Es llamativo el número de series que las plataformas de entretenimiento proponen sobre diseñadores de moda. Junto con los cocineros, gremio todavía por descubrir, los modistos son las nuevas estrellas del rock. Su carácter obsesivo, torturado, creativo, su estajanovismo y su condición sexual hacen de ellos un producto fascinante para el público. La cosa empezó en Netflix con un Halston al que interpretó Ewan MacGregor; siguió por Cristóbal Balenciaga en Disney+, donde debe reconocerse a Alberto San Juan una dignísima personificación del creador vasco y, pocos días más tarde, continuó con Dior en Apple TV. No parece ser suficiente. Disney volverá a la carga, pero esta vez será Karl Lagerfeld el elegido y Daniel Brühl el actor encargado de darle vida en pantalla.
Es seguro que la serie estará inspirada o, más bien, directamente extraída del libro Beautiful People de Alicia Drake. A través de unas páginas que el propio Lagerfeld nunca autorizó, la norteamericana cuenta la protohistoria de la moda actual, monstruo corporativo, vector de valores elitistas (antirracismo oficial, Lgbtismo+, feminismo, «Kultura»…) y financiador de medios gracias a la contratación de anuncios a toda página. A estos efectos, se puede recordar el enfado de LVMH con el diario Le Monde en 2017 por haber relacionado al grupo y a su presidente, Bernard Arnault, con el escándalo de los Paradise Papers.

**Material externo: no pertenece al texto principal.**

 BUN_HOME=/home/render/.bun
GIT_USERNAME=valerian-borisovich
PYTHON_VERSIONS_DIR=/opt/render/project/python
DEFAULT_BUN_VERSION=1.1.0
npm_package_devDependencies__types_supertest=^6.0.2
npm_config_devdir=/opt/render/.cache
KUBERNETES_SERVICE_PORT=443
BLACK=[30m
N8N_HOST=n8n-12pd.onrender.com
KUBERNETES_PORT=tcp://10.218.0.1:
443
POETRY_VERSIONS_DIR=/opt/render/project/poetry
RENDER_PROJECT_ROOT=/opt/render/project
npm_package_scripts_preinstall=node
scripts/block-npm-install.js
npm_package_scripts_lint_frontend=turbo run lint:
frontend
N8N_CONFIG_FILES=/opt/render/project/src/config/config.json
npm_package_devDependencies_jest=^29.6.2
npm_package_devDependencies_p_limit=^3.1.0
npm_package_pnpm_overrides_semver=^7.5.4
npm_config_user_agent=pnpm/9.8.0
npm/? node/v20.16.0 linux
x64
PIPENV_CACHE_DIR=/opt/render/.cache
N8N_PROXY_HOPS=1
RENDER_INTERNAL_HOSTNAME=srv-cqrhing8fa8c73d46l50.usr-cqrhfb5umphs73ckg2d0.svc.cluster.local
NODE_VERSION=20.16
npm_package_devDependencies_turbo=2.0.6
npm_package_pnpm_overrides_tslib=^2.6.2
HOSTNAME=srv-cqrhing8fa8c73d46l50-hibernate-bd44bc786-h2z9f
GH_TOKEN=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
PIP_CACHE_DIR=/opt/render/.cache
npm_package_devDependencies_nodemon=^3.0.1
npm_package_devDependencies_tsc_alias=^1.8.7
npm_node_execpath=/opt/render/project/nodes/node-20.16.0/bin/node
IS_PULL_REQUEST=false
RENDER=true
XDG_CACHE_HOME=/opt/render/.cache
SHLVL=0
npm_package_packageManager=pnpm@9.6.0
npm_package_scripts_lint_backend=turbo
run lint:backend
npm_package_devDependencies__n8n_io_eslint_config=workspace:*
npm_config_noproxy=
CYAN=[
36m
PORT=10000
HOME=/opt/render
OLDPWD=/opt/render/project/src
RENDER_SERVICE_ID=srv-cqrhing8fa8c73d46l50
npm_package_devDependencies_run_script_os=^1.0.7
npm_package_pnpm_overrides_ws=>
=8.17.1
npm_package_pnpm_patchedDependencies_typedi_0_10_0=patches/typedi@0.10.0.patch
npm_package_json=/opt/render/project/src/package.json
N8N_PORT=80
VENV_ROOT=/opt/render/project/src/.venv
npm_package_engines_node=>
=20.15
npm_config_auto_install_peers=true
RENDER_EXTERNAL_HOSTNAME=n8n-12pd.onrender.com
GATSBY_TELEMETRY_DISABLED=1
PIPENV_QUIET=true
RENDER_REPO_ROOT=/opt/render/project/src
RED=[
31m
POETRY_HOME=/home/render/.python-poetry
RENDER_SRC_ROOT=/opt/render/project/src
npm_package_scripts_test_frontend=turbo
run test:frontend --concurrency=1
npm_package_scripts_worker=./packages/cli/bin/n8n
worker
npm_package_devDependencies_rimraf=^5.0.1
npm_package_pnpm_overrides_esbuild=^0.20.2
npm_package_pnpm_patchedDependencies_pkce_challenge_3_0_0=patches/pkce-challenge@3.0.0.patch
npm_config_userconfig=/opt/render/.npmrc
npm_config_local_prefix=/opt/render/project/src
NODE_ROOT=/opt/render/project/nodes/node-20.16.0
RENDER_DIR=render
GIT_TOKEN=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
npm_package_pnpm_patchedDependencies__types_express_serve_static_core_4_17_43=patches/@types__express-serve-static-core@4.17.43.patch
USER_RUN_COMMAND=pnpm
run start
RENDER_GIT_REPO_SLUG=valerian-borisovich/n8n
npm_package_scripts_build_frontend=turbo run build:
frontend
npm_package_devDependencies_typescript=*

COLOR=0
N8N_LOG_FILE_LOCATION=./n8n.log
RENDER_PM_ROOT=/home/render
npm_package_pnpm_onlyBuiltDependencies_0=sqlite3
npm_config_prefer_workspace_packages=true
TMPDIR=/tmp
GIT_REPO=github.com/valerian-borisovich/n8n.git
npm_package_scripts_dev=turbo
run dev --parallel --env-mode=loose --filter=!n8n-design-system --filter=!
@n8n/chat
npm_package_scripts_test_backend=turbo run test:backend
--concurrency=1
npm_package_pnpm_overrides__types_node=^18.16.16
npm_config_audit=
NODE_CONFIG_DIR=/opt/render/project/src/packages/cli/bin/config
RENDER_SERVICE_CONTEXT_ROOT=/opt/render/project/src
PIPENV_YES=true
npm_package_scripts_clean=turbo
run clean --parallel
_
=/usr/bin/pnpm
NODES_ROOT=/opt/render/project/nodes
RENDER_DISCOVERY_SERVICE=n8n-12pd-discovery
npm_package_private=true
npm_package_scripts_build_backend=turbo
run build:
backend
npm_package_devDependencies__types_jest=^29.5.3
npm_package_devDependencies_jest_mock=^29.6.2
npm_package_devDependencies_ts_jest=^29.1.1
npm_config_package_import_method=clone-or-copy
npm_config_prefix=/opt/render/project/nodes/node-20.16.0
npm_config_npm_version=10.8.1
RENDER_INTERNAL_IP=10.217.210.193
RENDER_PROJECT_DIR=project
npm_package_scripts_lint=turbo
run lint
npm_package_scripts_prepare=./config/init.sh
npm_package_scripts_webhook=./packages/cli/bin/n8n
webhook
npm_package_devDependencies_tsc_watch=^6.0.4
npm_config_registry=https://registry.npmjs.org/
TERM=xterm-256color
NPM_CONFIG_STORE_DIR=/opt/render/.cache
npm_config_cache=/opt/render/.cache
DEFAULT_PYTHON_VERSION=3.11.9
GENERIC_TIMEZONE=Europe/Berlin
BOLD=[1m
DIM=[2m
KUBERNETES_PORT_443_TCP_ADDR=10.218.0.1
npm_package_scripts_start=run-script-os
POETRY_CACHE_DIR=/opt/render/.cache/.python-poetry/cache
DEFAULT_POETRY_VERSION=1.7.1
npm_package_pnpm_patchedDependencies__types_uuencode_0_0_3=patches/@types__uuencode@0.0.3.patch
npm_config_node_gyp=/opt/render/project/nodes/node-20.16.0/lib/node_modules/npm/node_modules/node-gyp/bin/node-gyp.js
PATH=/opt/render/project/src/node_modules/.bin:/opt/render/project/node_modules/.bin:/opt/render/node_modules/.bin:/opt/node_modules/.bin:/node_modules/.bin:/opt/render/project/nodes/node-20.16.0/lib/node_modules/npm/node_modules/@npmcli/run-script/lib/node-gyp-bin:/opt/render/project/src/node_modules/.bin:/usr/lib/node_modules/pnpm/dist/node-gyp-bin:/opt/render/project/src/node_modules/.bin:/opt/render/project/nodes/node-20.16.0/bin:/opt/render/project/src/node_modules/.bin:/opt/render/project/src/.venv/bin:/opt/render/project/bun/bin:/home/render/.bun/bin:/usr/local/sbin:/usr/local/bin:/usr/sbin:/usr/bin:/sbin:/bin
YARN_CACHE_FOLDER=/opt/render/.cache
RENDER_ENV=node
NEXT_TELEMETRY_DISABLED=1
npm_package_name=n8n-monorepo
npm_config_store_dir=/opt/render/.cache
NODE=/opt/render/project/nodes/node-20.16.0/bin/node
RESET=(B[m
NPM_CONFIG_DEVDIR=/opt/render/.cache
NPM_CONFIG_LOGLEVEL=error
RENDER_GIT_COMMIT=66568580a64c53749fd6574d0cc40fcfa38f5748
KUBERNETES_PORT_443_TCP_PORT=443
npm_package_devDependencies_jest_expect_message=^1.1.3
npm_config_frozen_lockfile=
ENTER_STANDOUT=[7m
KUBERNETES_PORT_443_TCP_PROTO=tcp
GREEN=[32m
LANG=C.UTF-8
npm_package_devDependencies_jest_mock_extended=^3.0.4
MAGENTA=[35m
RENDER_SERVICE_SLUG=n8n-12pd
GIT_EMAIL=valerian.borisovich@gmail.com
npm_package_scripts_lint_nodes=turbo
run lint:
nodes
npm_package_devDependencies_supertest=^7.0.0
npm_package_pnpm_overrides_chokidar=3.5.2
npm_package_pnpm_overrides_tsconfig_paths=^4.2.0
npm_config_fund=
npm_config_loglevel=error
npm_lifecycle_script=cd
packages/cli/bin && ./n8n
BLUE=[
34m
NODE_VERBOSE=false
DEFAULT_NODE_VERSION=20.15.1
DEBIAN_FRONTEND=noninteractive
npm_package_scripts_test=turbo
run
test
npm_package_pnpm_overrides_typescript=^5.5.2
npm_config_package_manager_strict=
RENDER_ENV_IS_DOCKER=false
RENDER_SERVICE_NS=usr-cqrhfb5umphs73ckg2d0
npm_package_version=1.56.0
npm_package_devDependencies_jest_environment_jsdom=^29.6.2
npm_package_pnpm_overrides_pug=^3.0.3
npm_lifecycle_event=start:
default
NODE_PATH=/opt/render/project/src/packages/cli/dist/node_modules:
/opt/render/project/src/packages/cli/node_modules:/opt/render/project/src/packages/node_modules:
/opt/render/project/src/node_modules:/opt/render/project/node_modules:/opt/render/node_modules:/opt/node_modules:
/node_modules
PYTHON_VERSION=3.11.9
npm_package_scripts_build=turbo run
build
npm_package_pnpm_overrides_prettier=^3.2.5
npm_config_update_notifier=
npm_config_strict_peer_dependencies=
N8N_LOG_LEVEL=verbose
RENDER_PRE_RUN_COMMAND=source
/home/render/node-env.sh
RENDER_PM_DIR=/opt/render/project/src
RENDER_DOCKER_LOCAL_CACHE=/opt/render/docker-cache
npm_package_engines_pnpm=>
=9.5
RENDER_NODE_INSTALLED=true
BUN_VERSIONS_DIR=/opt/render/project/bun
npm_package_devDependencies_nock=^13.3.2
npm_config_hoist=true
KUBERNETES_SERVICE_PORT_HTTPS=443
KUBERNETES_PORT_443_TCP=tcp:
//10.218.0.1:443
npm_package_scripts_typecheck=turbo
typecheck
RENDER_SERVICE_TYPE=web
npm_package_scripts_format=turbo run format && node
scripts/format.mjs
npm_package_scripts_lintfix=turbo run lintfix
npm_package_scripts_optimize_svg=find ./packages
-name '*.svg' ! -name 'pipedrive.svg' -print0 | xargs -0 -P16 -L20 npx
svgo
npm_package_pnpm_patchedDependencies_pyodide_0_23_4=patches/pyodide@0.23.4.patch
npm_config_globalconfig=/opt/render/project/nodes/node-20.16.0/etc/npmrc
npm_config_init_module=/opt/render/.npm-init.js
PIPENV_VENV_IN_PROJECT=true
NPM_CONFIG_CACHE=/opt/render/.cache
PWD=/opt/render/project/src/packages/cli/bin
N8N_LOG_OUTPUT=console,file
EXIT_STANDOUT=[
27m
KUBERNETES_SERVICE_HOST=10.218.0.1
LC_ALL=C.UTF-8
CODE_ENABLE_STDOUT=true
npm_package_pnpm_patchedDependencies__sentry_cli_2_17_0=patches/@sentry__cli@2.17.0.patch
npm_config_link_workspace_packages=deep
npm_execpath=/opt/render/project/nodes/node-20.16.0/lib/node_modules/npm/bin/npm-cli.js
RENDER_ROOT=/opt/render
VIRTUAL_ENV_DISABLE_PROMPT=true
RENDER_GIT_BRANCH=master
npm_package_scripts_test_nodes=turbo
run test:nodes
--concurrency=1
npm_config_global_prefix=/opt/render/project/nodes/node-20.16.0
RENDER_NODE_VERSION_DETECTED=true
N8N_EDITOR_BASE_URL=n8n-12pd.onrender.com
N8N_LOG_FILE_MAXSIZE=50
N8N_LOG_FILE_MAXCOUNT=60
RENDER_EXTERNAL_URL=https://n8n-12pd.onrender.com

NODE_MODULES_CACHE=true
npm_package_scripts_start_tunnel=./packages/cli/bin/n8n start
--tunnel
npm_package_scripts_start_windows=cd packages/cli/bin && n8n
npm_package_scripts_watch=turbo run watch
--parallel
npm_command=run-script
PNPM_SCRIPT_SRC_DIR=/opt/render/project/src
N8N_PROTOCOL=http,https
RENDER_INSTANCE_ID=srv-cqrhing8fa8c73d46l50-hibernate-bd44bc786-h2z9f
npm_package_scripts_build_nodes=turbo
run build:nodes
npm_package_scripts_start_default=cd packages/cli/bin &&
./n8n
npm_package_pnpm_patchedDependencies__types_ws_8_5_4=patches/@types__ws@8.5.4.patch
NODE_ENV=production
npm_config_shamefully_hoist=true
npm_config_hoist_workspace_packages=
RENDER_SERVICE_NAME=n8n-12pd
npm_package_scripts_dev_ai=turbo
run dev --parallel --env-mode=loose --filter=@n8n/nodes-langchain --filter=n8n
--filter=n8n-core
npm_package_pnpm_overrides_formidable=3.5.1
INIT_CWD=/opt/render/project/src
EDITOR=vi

Como represalia, el conglomerado de marcas de lujo castigó sin publicidad al periódico durante tres meses. Según Miguel Ángel Rodríguez (MAR): «No es necesario comprar un medio, basta con ser su mejor cliente». En el caso de ciertos magnates relacionados con el trapo, esto es sólo una parte del negocio. A través de sus compañías controlan revistas y diarios que forman parte de su cartera de prensa. Tenemos distintos ejemplos: Le Parisien, Les Echos, Challenges, Le Point o Point de Vue. Para según qué candidatos a la presidencia de la República, es mejor llevarse bien con los capos de la única parcela, junto con la de la cocina y la repostería, por la que se permite vender a Francia en el extranjero. Son las sobras, escasas, de una fuerza civilizadora que se oculta y cuyo origen es anterior a 1789.
Está por escribir el ensayo que explore el cambio sufrido por la industria de la moda, ayer sólo interesada en vestir a aquéllos que podían y debían permitírselo, conectada puntualmente, a través de sus creadores, con el arte y la cultura; hoy vehículo de lujo del prêt-à-penser y de la transgresión perfectamente controlada al servicio del poder.
Balenciaga fue el nexo entre el mundo que desapareció en 1968 y lo que vendría después, personificado por diseñadores como Lagerfeld y Saint Laurent. La revolución no consistió sólo en la pérdida de peso de la moda artesanal en favor de la industrial. Hubo también una revolución de las costumbres, algo que la época exigía y que el libro de Drake pone de manifiesto a través de una confrontación, más simbólica que real, entre los dos diseñadores. Es difícil entender a uno sin el otro: el genio torturado y el corredor de fondo; las dos caras de la misma moneda intentando brillar en la orilla izquierda de un París mítico y mitificado a través de sus cortes de adulones.
Dos personajes destacan sobre todos los demás: Jacques de Bascher y Pierre Bergé. El primero, inclasificable «muso» de Lagerfeld, de aspecto proustiano y vida licenciosa, moriría de SIDA a finales de los años ochenta —como Michel Foucault—. El segundo, pareja oficial de Saint Laurent y mucho más siniestro, merecería un artículo aparte. Sus conexiones con el mundo de la cultura, la política (sobre todo con el Partido Socialista Francés) y su atroz liberal-libertarismo dotarán a la moda de un nuevo poder simbólico.
Si alguien tuviera el valor de ver la serie, espero que estas líneas hayan aportado un poco de contexto.